Thanks to hepcats like Cab Calloway (Hepster’s Dictionary: Language of Jive), the Rat Pack, and icons like Lord Buckley, jazz speak came roaring out of Harlem and into the mouths of the mainstream. You don’t need a sax to be cool, man!
- BAG: Your interest. Unless you’re in Aldi, in which case it’s what you take your shopping home in.
- BEARD: A male friend who acts as your cover when you’re having an affair. Unless you’re Liberace. Or Rock Hudson.
- BIG CASINO: Death. Not to be confused with dying (cf. below).
- BOMB: A good thing. Makes it hard to know what everyone wants at a CND rally, to be frank. Or Sammy. Or Dean. Put Ville on the end of it and it becomes bad. cf. below.
- CHARLEY: What you call one another. Especially when you’re blitzed on martinis and can’t remember anyone’s name. “The President? Never heard of him.”
- CRUMB: Someone who deserves no respect. Unless he draws for underground comics.
- DYING: To be really upset. A lifetime from now a Charley dressed as a Sam will use this (and gagging) to denote a good thing.

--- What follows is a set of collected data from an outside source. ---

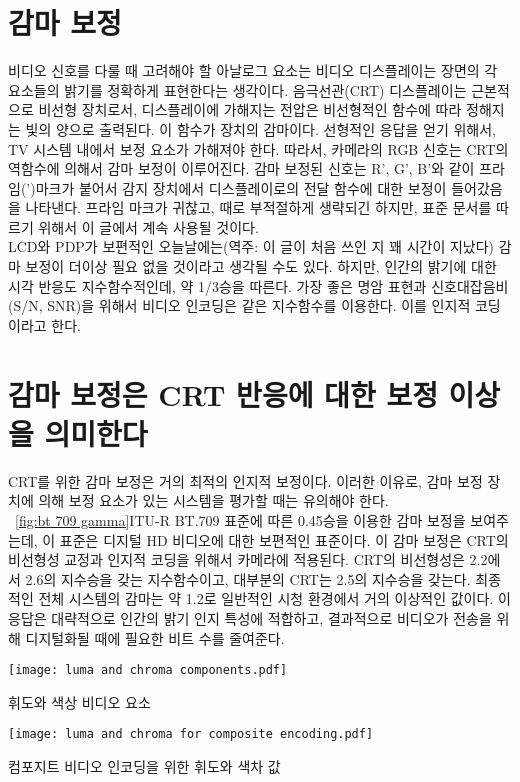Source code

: \section{감마 보정}
비디오 신호를 다룰 때 고려해야 할 아날로그 요소는 비디오 디스플레이는 장면의 각 요소들의 밝기를 정확하게 표현한다는 생각이다.
음극선관(CRT) 디스플레이는 근본적으로 비선형 장치로서, 디스플레이에 가해지는 전압은 비선형적인 함수에 따라 정해지는 빛의 양으로 출력된다.
이 함수가 장치의 감마이다. 선형적인 응답을 얻기 위해서, TV 시스템 내에서 보정 요소가 가해져야 한다.
따라서, 카메라의 RGB 신호는 CRT의 역함수에 의해서 감마 보정이 이루어진다. 감마 보정된 신호는 R', G', B'와 같이 프라임(')마크가 붙어서 감지 장치에서 디스플레이로의 전달 함수에 대한 보정이 들어갔음을 나타낸다.
프라임 마크가 귀찮고, 때로 부적절하게 생략되긴 하지만, 표준 문서를 따르기 위해서 이 글에서 계속 사용될 것이다.
\\
LCD와 PDP가 보편적인 오늘날에는(역주: 이 글이 처음 쓰인 지 꽤 시간이 지났다) 감마 보정이 더이상 필요 없을 것이라고 생각될 수도 있다.
하지만, 인간의 밝기에 대한 시각 반응도 지수함수적인데, 약 1/3승을 따른다. 가장 좋은 명암 표현과 신호대잡음비(S/N, SNR)을 위해서 비디오 인코딩은 같은 지수함수를 이용한다. 이를 인지적 코딩이라고 한다.

\section{감마 보정은 CRT 반응에 대한 보정 이상을 의미한다}
CRT를 위한 감마 보정은 거의 최적의 인지적 보정이다. 이러한 이유로, 감마 보정 장치에 의해 보정 요소가 있는 시스템을 평가할 때는 유의해야 한다.
\\
\figurename~\ref{fig:bt 709 gamma}\는 ITU-R BT.709 표준에 따른 0.45승을 이용한 감마 보정을 보여주는데, 이 표준은 디지털 HD 비디오에 대한 보편적인 표준이다.
이 감마 보정은 CRT의 비선형성 교정과 인지적 코딩을 위해서 카메라에 적용된다. CRT의 비선형성은 2.2에서 2.6의 지수승을 갖는 지수함수이고, 대부분의 CRT는 2.5의 지수승을 갖는다.
최종적인 전체 시스템의 감마는 약 1.2로 일반적인 시청 환경에서 거의 이상적인 값이다. 이 응답은 대략적으로 인간의 밝기 인지 특성에 적합하고, 결과적으로 비디오가 전송을 위해 디지털화될 때에 필요한 비트 수를 줄여준다.

\begin{tab*}[h!]
    \centering
    \texttt{[image: luma and chroma components.pdf]}
    \caption{휘도와 색상 비디오 요소}\label{table:luma and chroma components}
\end{tab*}
\begin{tab}[h!]
    \centering
    \texttt{[image: luma and chroma for composite encoding.pdf]}
    \caption{컴포지트 비디오 인코딩을 위한 휘도와 색차 값}\label{table:luma and chroma for composite encoding}
\end{tab}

Life is confusing. And don’t refer to your friend Charley as your beard either. Ask me later.
- END: The very best. Unless you put Ville on the end of it. cf. below.

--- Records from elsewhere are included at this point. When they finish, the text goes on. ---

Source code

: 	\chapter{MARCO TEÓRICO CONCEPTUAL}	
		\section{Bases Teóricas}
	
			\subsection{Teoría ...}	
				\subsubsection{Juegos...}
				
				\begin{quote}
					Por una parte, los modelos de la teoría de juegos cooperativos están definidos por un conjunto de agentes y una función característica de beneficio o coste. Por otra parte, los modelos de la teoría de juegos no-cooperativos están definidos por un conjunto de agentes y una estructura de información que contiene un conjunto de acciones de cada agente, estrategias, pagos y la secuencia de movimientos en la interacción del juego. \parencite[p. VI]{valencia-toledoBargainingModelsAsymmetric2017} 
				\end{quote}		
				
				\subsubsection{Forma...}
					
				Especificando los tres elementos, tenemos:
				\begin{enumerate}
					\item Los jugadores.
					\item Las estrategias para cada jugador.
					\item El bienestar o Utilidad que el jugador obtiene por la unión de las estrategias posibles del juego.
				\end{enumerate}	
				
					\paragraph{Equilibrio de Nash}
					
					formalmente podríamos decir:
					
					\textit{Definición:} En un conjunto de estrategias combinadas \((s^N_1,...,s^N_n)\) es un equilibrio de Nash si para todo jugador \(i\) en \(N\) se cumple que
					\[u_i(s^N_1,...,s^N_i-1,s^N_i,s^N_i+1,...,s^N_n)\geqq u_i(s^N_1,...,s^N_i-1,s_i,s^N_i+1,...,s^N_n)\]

- GAS: A great situation back then. Nowadays you can get pills for that kind of thing.
- GROOVE: Admiration or approval. Madonna did not invent this word, kids.
- HEPCAT: Someone in the know. Jolly good for them.

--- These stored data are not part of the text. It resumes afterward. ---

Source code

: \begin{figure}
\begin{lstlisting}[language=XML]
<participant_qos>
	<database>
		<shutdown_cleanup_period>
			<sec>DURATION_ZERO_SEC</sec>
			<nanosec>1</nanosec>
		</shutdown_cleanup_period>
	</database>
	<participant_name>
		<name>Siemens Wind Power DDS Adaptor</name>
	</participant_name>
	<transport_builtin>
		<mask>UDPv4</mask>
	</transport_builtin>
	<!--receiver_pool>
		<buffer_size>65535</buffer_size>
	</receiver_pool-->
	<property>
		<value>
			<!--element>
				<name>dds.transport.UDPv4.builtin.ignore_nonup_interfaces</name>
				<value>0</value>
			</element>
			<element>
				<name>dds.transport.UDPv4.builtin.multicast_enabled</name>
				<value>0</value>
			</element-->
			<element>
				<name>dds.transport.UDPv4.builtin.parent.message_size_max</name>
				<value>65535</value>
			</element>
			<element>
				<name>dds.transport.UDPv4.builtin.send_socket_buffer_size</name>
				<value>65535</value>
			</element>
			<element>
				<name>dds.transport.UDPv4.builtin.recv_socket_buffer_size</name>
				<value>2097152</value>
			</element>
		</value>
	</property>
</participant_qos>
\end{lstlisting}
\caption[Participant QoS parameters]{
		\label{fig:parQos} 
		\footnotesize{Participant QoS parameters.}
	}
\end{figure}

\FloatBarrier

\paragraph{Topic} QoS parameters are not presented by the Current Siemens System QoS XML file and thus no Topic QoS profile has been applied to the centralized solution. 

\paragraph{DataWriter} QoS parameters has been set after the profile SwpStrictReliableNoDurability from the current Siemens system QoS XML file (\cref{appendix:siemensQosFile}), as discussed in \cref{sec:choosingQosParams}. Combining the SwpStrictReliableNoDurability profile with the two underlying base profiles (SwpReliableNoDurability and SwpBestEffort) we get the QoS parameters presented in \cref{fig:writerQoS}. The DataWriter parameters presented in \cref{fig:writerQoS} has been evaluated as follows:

- HOOCHIE COOCHIE: An erotic dance, practised by a HOOCHIE COOCHER (as in Minnie the Moocher). Hi de hi de hi de ho. (Not to be confused with Su Pollard.)
- JEFF: Terminally unhip. Really? They’ve never seen The Fly? Or The Big Lebowski? Wow.
- JIVE TALK: To speak the language of Harlem. (Later referred to the noise you make when you wear really tight disco pants and hail from Australia by way of Manchester.)
- LID: A Prince Albert tobacco tin filled to the lid and thus equalling one ounce. This refers to drugs. Most of the terms in this glossary refer to drugs. Except the word Drugs which actually meant a car. (Only kidding.)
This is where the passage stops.